Is it still the case that an AMD core is less powerful than an Intel core for the same frequency? I understand that AMD is making it up with more cores but in a cloud you get charged per core. Can a cloud substitute an Intel for an AMD cpu?
That hasn't been true since the release of Ryzen in 2017. The reason why AMD is lagging behind in single core performance is because Intel CPUs can be clocked higher. Often to 5GHz. Whereas AMD usually only boosts to somewhere around 4.4GHz. Gamers care about a 12% difference. Servers usually don't even go beyond 3GHz.
IPC varies according to the specific task but Ryzen 1xxx and 2xxx have always had IPC on average comparable to Broadwell CPUs (excluding AVX workloads).
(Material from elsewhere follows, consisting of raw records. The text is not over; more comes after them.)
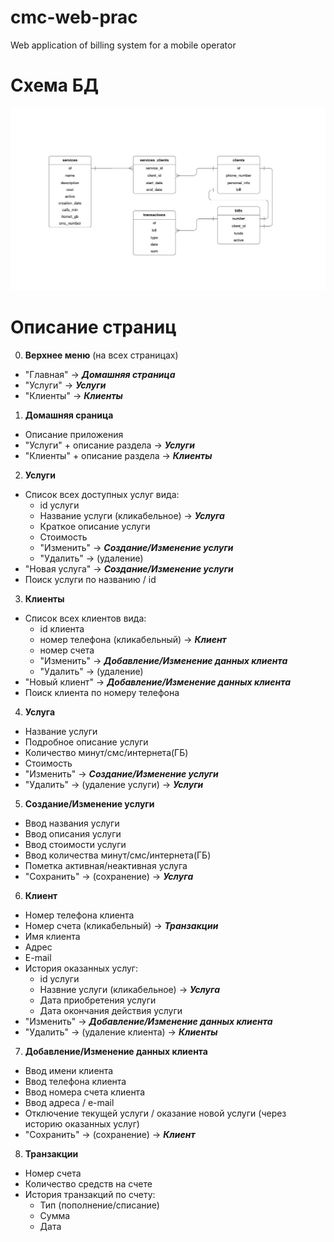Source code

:# cmc-web-prac
Web application of billing system for a mobile operator

# Схема БД
![Схема БД](db_scheme.png)

# Описание страниц
0. **Верхнее меню** (на всех страницах)
  * "Главная" -> ***Домашняя страница***
  * "Услуги" -> ***Услуги***
  * "Клиенты" -> ***Клиенты***

1. **Домашняя сраница**
  * Описание приложения
  * "Услуги" + описание раздела -> ***Услуги***
  * "Клиенты" + описание раздела -> ***Клиенты***

2. **Услуги**
  * Список всех доступных услуг вида:
    * id услуги
    * Название услуги (кликабельное) -> ***Услуга***
    * Краткое описание услуги
    * Стоимость
    * "Изменить" -> ***Создание/Изменение услуги***
    * "Удалить" -> (удаление)
  * "Новая услуга" -> ***Создание/Изменение услуги***
  * Поиск услуги по названию / id

3. **Клиенты**
  * Список всех клиентов вида:
    * id клиента
    * номер телефона (кликабельный) -> ***Клиент***
    * номер счета
    * "Изменить" -> ***Добавление/Изменение данных клиента***
    * "Удалить" -> (удаление)
  * "Новый клиент" -> ***Добавление/Изменение данных клиента***
  * Поиск клиента по номеру телефона

4. **Услуга**
  * Название услуги
  * Подробное описание услуги
  * Количество минут/смс/интернета(ГБ)
  * Стоимость
  * "Изменить" -> ***Создание/Изменение услуги***
  * "Удалить" -> (удаление услуги) -> ***Услуги***

5. **Создание/Изменение услуги**
  * Ввод названия услуги
  * Ввод описания услуги
  * Ввод стоимости услуги
  * Ввод количества минут/смс/интернета(ГБ)
  * Пометка активная/неактивная услуга
  * "Сохранить" -> (сохранение) -> ***Услуга***

6. **Клиент**
  * Номер телефона клиента
  * Номер счета (кликабельный) -> ***Транзакции***
  * Имя клиента
  * Адрес
  * E-mail
  * История оказанных услуг:
    * id услуги
    * Назвние услуги (кликабельное) -> ***Услуга***
    * Дата приобретения услуги
    * Дата окончания действия услуги
  * "Изменить" -> ***Добавление/Изменение данных клиента***
  * "Удалить" -> (удаление клиента) -> ***Клиенты***

7. **Добавление/Изменение данных клиента**
  * Ввод имени клиента
  * Ввод телефона клиента
  * Ввод номера счета клиента
  * Ввод адреса / e-mail
  * Отключение текущей услуги / оказание новой услуги (через историю оказанных услуг)
  * "Сохранить" -> (сохранение) -> ***Клиент***

8. **Транзакции**
  * Номер счета
  * Количество средств на счете
  * История транзакций по счету:
    * Тип (пополнение/списание)
    * Сумма
    * Дата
So intel has had a slight lead there from Skylake onwards.
According to what we're seeing, the situation seems to be reversed with the 3xxx series, where AMD seems to have a small but significant lead; we'll have to wait for independent benchmarks.
That's not fair comparison. Servers are lower speeds because they have far more cores. AMD's desktop processors have more cores than Intel, so you'd expect the clock to be lower.
Servers are lower speed because server owners at a pretty trivial scale generally care more about perf/watt than the number of servers they have, and the slower frequencies hit that sweet spot. There are some places where they care about individual node perf, and you'll see lot's of cores _and_ high clock speed there. Borg scheduler nodes come to mind there.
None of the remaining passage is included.